Records excerpted from a collection:
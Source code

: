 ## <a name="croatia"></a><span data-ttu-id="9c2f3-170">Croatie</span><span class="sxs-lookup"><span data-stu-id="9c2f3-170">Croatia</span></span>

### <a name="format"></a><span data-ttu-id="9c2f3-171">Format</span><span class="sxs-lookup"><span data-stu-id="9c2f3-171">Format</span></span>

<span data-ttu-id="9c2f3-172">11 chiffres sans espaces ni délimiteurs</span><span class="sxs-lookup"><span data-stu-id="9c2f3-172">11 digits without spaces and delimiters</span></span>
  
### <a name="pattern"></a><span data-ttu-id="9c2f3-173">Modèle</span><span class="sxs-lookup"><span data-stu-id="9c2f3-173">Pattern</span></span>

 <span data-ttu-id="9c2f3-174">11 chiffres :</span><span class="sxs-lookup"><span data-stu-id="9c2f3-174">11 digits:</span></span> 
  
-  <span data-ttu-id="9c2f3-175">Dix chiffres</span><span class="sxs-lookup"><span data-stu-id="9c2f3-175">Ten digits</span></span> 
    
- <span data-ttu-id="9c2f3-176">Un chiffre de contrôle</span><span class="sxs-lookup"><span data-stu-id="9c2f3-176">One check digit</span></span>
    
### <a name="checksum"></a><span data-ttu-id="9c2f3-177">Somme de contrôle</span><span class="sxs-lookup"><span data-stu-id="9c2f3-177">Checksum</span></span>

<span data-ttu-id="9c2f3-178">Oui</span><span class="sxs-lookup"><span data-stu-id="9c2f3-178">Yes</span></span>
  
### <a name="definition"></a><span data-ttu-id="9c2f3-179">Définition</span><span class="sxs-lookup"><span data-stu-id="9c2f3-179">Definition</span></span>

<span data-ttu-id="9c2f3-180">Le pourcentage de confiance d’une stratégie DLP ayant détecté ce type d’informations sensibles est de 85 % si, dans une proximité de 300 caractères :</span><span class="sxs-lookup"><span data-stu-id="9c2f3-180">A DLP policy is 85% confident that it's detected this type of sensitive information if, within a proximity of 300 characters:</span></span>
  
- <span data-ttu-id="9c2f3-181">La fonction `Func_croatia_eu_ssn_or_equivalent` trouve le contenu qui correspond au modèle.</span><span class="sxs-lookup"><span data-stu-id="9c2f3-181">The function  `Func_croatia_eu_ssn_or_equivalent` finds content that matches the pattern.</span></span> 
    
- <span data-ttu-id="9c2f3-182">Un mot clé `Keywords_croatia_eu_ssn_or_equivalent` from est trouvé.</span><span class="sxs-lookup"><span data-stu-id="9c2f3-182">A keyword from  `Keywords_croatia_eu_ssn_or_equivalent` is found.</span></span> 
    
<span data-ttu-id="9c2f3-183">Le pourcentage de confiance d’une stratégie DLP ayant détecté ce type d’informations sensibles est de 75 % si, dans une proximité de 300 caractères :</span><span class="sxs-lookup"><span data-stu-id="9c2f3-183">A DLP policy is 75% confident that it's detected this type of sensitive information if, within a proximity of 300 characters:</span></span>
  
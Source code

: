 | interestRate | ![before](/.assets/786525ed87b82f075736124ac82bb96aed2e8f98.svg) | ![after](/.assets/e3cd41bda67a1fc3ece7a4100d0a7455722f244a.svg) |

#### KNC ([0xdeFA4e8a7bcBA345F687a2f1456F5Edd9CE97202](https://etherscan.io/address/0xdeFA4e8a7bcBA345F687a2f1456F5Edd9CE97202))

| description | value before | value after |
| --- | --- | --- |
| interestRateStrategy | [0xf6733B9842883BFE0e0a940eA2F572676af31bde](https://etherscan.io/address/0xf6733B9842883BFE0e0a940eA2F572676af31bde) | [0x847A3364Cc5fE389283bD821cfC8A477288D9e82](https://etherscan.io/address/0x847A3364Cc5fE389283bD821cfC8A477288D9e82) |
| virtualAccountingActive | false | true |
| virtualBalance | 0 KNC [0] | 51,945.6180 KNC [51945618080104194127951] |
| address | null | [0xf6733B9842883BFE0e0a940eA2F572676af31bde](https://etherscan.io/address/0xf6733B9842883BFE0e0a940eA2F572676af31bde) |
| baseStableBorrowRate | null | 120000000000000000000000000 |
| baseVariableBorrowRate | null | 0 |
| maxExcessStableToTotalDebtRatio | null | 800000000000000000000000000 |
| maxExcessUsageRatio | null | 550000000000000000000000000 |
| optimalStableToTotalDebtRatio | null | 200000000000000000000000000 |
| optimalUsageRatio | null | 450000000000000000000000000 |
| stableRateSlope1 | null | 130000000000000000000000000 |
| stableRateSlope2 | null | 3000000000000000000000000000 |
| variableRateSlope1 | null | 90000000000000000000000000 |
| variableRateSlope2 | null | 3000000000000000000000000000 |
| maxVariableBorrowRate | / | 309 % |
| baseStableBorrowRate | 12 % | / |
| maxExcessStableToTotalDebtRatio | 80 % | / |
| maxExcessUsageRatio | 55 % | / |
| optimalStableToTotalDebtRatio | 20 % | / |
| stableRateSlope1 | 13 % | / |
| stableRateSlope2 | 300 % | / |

**What is being asked:** Only lines containing the word "baseStableBorrowRate" should appear in the answer, and every such line from the records above must be there.

**Solution to this task:**
| baseStableBorrowRate | null | 120000000000000000000000000 |
| baseStableBorrowRate | 12 % | / |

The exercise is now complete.